[Recorded data]
———

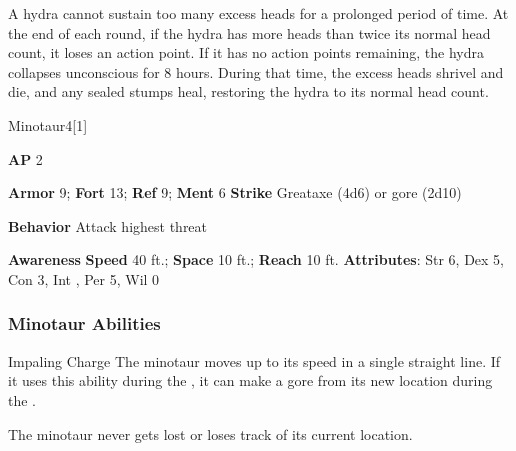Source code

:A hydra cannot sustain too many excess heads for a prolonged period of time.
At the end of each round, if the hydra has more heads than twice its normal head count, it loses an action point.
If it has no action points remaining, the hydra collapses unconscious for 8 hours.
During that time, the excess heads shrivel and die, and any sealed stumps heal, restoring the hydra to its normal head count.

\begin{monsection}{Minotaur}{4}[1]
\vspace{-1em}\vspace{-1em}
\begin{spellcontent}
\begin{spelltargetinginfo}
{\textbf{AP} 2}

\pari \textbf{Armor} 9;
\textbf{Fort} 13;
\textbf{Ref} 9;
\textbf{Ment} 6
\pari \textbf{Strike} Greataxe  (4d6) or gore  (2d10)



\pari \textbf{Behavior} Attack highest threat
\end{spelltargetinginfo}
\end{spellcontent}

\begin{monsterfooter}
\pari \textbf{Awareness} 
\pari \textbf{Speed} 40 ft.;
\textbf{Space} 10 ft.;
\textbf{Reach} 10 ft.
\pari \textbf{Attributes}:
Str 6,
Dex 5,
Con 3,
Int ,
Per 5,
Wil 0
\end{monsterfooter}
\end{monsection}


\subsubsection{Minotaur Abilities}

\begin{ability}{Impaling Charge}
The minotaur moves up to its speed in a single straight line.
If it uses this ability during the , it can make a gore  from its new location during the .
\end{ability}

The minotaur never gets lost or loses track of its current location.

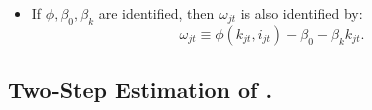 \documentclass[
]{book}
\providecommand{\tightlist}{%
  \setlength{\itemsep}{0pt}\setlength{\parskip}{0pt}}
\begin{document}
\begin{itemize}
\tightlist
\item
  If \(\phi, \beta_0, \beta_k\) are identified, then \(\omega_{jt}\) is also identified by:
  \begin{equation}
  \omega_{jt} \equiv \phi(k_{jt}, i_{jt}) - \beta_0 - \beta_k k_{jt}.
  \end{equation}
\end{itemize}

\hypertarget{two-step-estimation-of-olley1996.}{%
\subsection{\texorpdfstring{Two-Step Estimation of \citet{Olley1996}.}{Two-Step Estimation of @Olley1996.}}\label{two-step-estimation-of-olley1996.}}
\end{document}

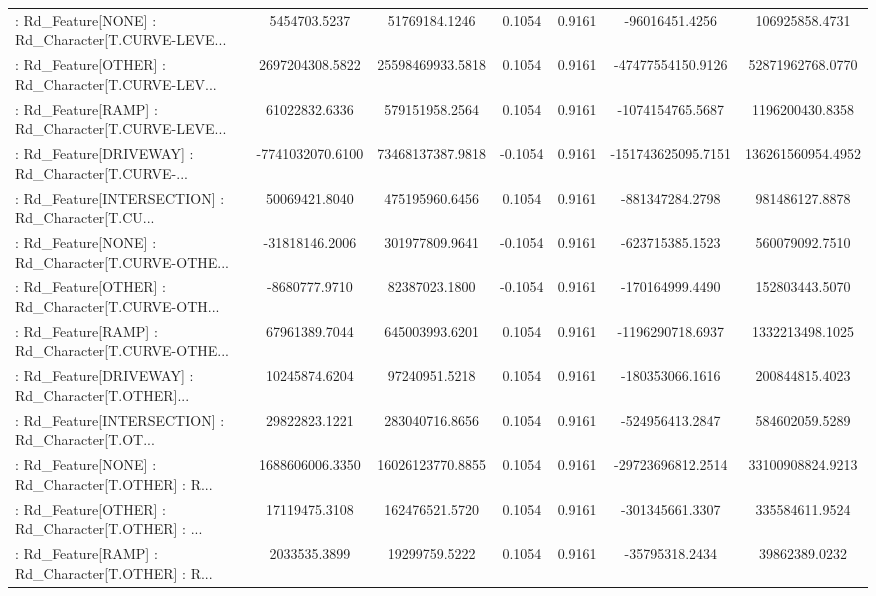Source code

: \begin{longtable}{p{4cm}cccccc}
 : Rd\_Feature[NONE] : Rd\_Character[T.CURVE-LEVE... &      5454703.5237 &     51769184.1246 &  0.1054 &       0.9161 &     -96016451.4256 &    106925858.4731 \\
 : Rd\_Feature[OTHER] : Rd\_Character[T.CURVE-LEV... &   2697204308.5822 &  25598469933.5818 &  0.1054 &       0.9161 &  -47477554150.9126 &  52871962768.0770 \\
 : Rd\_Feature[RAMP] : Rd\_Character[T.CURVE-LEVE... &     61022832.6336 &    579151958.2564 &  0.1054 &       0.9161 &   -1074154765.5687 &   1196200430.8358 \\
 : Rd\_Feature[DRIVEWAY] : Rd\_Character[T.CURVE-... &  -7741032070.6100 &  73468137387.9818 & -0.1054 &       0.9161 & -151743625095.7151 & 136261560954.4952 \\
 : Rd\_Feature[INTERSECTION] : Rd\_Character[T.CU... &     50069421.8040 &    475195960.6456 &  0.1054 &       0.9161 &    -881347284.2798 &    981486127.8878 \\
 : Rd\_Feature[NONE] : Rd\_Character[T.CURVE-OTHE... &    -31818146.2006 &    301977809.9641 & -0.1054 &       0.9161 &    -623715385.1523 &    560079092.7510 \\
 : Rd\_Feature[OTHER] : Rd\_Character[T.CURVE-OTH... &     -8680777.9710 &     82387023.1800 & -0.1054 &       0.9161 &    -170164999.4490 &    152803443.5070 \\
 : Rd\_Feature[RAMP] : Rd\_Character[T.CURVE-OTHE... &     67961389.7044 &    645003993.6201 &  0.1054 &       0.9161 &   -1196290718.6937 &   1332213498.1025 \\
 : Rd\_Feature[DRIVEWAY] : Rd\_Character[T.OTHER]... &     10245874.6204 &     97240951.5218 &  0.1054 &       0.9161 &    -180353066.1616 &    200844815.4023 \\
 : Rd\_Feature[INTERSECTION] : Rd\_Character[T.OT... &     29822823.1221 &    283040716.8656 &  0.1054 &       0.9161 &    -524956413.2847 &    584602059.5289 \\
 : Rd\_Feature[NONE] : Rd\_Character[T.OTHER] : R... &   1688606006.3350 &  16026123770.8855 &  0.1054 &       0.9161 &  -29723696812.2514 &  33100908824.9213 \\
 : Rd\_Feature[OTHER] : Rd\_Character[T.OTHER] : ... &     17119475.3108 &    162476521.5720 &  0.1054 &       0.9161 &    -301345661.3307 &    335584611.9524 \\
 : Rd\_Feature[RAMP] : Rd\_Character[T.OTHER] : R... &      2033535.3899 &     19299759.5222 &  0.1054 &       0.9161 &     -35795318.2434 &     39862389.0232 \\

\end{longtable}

———

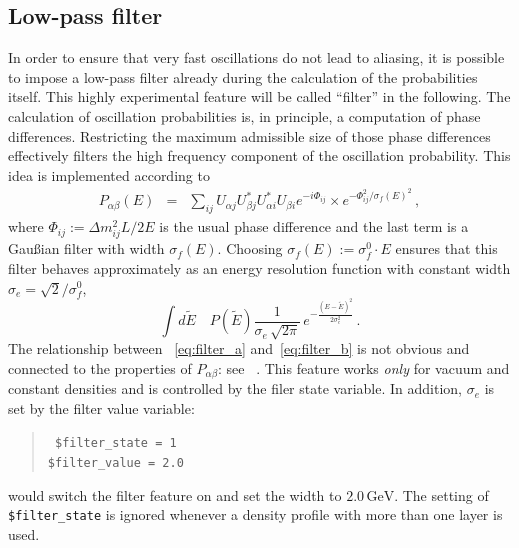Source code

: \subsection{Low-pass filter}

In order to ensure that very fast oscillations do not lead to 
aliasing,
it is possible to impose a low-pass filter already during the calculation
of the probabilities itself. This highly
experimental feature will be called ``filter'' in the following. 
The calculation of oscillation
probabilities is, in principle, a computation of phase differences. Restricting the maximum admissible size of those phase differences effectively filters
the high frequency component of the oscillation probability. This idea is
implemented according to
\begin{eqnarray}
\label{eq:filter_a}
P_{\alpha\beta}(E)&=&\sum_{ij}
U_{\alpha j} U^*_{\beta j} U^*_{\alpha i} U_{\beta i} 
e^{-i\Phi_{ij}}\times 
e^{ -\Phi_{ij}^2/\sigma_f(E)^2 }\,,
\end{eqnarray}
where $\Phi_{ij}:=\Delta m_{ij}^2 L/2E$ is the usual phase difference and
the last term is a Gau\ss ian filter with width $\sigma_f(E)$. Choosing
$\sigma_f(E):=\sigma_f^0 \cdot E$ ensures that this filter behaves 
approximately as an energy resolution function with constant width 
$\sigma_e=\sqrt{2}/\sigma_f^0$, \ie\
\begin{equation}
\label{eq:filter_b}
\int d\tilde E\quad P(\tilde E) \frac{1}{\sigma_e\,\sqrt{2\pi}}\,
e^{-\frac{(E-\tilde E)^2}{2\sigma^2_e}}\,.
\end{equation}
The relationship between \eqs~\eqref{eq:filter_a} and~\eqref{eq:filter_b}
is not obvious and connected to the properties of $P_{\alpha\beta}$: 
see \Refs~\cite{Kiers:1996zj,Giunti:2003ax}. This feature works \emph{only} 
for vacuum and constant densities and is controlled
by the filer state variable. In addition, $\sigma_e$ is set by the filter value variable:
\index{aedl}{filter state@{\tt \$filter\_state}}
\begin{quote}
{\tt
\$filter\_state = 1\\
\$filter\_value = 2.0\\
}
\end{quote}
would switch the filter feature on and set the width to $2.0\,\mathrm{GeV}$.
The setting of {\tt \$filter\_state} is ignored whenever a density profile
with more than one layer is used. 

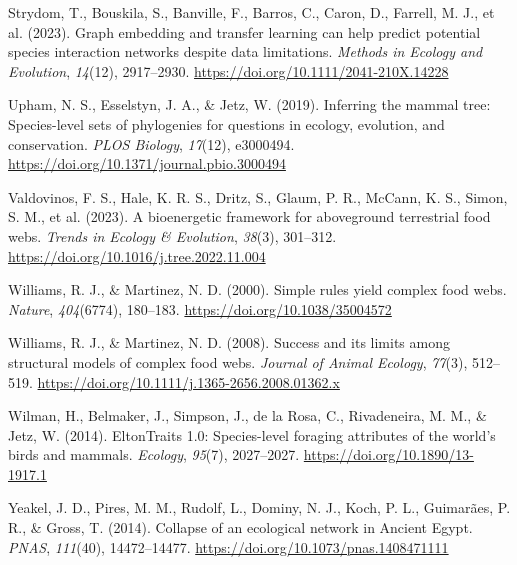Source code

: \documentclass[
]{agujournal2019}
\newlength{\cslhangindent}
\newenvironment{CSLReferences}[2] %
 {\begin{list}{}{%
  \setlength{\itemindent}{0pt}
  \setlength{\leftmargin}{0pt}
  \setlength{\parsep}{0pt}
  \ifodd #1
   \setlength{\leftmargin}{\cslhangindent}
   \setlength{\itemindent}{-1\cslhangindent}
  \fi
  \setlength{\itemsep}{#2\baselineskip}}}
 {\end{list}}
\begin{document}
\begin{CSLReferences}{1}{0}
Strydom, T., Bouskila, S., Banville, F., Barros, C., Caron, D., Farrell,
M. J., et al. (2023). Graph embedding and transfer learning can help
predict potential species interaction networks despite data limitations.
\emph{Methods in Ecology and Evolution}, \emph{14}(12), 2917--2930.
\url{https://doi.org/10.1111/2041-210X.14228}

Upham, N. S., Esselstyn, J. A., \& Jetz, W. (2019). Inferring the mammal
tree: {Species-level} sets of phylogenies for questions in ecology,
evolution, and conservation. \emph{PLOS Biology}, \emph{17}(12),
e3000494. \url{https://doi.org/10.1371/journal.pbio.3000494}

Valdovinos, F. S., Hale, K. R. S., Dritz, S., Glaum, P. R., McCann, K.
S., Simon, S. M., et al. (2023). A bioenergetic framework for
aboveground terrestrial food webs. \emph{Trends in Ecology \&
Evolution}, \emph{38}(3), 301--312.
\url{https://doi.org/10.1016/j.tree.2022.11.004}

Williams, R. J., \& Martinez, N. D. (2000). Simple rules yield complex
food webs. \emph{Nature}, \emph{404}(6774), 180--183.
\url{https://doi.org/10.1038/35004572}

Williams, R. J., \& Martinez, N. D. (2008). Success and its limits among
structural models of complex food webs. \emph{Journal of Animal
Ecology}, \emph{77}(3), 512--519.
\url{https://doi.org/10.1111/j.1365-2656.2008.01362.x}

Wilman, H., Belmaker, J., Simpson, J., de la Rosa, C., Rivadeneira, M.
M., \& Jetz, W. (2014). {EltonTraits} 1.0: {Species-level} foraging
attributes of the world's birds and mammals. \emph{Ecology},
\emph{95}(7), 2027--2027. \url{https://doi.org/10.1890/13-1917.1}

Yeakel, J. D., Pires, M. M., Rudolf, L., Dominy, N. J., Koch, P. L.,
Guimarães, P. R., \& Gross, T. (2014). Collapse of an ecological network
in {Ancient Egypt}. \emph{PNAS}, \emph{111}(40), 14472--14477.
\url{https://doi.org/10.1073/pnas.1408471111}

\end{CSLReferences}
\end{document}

———

Exercise
Look above for the line with "is not obvious" and the line with "for vacuum and". Retype those two lines and every line between them exactly, adding nothing.

Task output
is not obvious and connected to the properties of $P_{\alpha\beta}$: 
see \Refs~\cite{Kiers:1996zj,Giunti:2003ax}. This feature works \emph{only} 
for vacuum and constant densities and is controlled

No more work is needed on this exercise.